«Nous adapter sans renoncer à ce que cet événement représente pour l’agriculture française ». Le 10 février, une dizaine de jours avant l’ouverture officielle du Salon de l’Agriculture, Jérôme Despey, son président, a rappelé son intention de « proposer un Salon à la hauteur des espérances ». Pour compenser l’absence de bovins, compte tenu de l’épidémie de dermatose nodulaire contagieuse (DNC), et les travaux en cours dans le Parc des expositions, qui doivent durer jusqu’en 2028, les organisateurs du Salon ont été contraints de repenser l’organisation des différents halls. Plus de 62 initiatives ont été soumises par les participants au SIA, dont certaines ont été reprises par les organisateurs. Parmi les nouveautés présentées : l’organisation d’un prix littéraire et d’un concert classique, la mise en place d’un cinéma, d’un cabinet de curiosités, d’une librairie et d’un kiosque, dans le hall 2.2, pour permettre aux visiteurs de découvrir l’agriculture autrement. Du côté du SIA Pro, organisé du 23 au 25 mars, une trentaine de conférences seront proposées, sur quatre grandes thématiques : rentabilité, adaptation et diversification, innovation et agronomie, mieux vivre dans son territoire. La première édition de « l’observatoire des tendances de l’innovation agricole » a par ailleurs été publiée le 10 février. Douze tendances, dont les activités para-agricoles, les énergies renouvelables ou l’intelligence artificielles y sont décryptées.

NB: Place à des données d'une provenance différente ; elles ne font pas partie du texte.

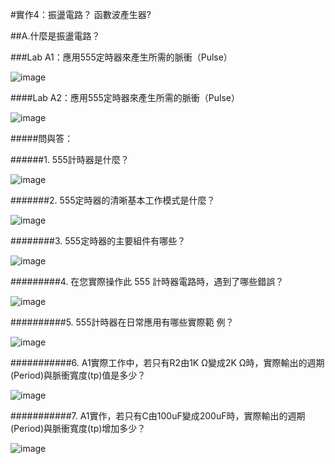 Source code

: 
#實作4：振盪電路？ 函數波產生器?                                            

##A.什麼是振盪電路？      

###Lab A1：應用555定時器來產生所需的脈衝（Pulse）           

![image](https://github.com/Hongxiang29/Lawyer/assets/162286627/117ad6e5-1db3-4601-aca7-6ed23c7906ac)

####Lab A2：應用555定時器來產生所需的脈衝（Pulse）                 

![image](https://github.com/Hongxiang29/Lawyer/assets/162286627/0efff365-dfbd-4f3b-ae3b-0d89d299d561)

#####問與答：                 

######1. 555計時器是什麼？                                     

![image](https://github.com/Hongxiang29/Lawyer/assets/162286627/dadbfee0-260c-4c31-a431-7efa538510a2)

#######2. 555定時器的清晰基本工作模式是什麼？                                                   

![image](https://github.com/Hongxiang29/Lawyer/assets/162286627/5cbc3230-37d5-4398-882c-5cb321ea8584)

########3. 555定時器的主要組件有哪些？                       

![image](https://github.com/Hongxiang29/Lawyer/assets/162286627/2fcfb77b-0910-4f95-afc9-9b0f121c29b1)

#########4. 在您​​實際操作此 555 計時器電路時，遇到了哪些錯誤？          

![image](https://github.com/Hongxiang29/Lawyer/assets/162286627/42684bfd-e7ea-4244-8d65-b4884a183efe)

##########5. 555計時器在日常應用有哪些實際範  例？                                        

![image](https://github.com/Hongxiang29/Lawyer/assets/162286627/768ba329-b567-45dc-bbfa-c8471b93e35d)

###########6. A1實際工作中，若只有R2由1K Ω變成2K Ω時，實際輸出的週期(Period)與脈衝寬度(tp)值是多少？                  

![image](https://github.com/Hongxiang29/Lawyer/assets/162286627/8cd9b48e-0af1-42bd-b8c3-732c4c9d694b)

###########7. A1實作，若只有C由100uF變成200uF時，實際輸出的週期(Period)與脈衝寬度(tp)增加多少？

![image](https://github.com/Hongxiang29/Lawyer/assets/162286627/ff13a254-51d3-49fe-923f-7b893c761252)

Alors que l’actualité politique agricole bouillonne, Arnaud Lemoine, le directeur du Ceneca, appelle à « ne pas se tirer une balle dans le pied », en référence à d’éventuelles manifestations dans les allées.

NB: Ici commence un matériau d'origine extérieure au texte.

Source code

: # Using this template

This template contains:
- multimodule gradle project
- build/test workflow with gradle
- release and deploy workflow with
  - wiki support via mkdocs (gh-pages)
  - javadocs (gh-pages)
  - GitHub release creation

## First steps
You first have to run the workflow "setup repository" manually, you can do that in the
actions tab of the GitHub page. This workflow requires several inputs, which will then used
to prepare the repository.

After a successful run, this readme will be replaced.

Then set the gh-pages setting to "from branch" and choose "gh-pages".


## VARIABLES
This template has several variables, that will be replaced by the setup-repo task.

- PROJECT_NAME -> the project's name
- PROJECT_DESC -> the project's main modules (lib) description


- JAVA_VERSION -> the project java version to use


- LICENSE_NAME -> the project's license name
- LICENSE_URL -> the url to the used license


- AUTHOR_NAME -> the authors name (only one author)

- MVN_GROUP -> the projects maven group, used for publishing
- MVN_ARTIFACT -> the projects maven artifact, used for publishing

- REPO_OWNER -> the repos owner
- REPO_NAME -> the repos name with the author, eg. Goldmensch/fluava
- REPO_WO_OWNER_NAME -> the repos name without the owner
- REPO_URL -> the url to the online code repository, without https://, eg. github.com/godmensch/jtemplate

Par ailleurs, les visites institutionnelles ayant été multipliées par deux ans en cinq ans (elles sont passées de 42 à 80), les délégations seront limitées à 25 personnes. « Nous ferons le bilan le 1er mars ; ce Salon doit vivre, il n’y a aujourd’hui aucune raison pour qu’il accueille moins de visiteurs », veut croire Jérôme Despey. Ce dernier indique enfin qu’une réunion avec d’autres salons accueillant du vivant (comme le Sommet de l’élevage ou le Space à Rennes) est prévue après le SIA, afin de définir une stratégie collective, pour « ne plus subir » les aléas sanitaires.